Dataset entries:

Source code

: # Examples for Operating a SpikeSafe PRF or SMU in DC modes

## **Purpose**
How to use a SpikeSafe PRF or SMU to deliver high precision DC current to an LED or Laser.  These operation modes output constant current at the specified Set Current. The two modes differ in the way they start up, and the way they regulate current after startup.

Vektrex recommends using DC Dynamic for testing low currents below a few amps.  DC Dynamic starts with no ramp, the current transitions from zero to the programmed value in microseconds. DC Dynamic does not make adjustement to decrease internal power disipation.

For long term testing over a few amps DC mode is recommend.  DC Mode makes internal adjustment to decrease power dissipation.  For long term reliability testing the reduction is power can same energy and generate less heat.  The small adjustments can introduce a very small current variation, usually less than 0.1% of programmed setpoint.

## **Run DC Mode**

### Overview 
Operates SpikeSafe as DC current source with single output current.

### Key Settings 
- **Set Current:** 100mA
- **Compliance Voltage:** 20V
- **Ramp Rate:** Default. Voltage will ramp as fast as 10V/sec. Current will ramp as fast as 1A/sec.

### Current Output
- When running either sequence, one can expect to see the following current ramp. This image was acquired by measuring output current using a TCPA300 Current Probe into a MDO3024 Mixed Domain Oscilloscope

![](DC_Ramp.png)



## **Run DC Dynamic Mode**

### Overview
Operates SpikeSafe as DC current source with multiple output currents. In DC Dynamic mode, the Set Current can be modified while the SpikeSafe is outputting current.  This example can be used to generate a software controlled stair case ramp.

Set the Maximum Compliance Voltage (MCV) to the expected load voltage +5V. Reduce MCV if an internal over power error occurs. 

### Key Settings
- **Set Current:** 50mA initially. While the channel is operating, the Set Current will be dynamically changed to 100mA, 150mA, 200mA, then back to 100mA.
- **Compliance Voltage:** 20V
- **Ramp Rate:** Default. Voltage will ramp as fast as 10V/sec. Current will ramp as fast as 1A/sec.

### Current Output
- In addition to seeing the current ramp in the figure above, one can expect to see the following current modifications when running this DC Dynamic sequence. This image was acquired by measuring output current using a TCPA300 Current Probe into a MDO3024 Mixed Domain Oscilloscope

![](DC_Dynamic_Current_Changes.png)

*AIM OF THE EXERCISE*
The response should be an exact copy of the lines from the one with "Operates SpikeSafe as DC current source with multiple" through the end of the data, with no other text.

*WORKED SOLUTION*
Operates SpikeSafe as DC current source with multiple output currents. In DC Dynamic mode, the Set Current can be modified while the SpikeSafe is outputting current.  This example can be used to generate a software controlled stair case ramp.

Set the Maximum Compliance Voltage (MCV) to the expected load voltage +5V. Reduce MCV if an internal over power error occurs. 

### Key Settings
- **Set Current:** 50mA initially. While the channel is operating, the Set Current will be dynamically changed to 100mA, 150mA, 200mA, then back to 100mA.
- **Compliance Voltage:** 20V
- **Ramp Rate:** Default. Voltage will ramp as fast as 10V/sec. Current will ramp as fast as 1A/sec.

### Current Output
- In addition to seeing the current ramp in the figure above, one can expect to see the following current modifications when running this DC Dynamic sequence. This image was acquired by measuring output current using a TCPA300 Current Probe into a MDO3024 Mixed Domain Oscilloscope

![](DC_Dynamic_Current_Changes.png)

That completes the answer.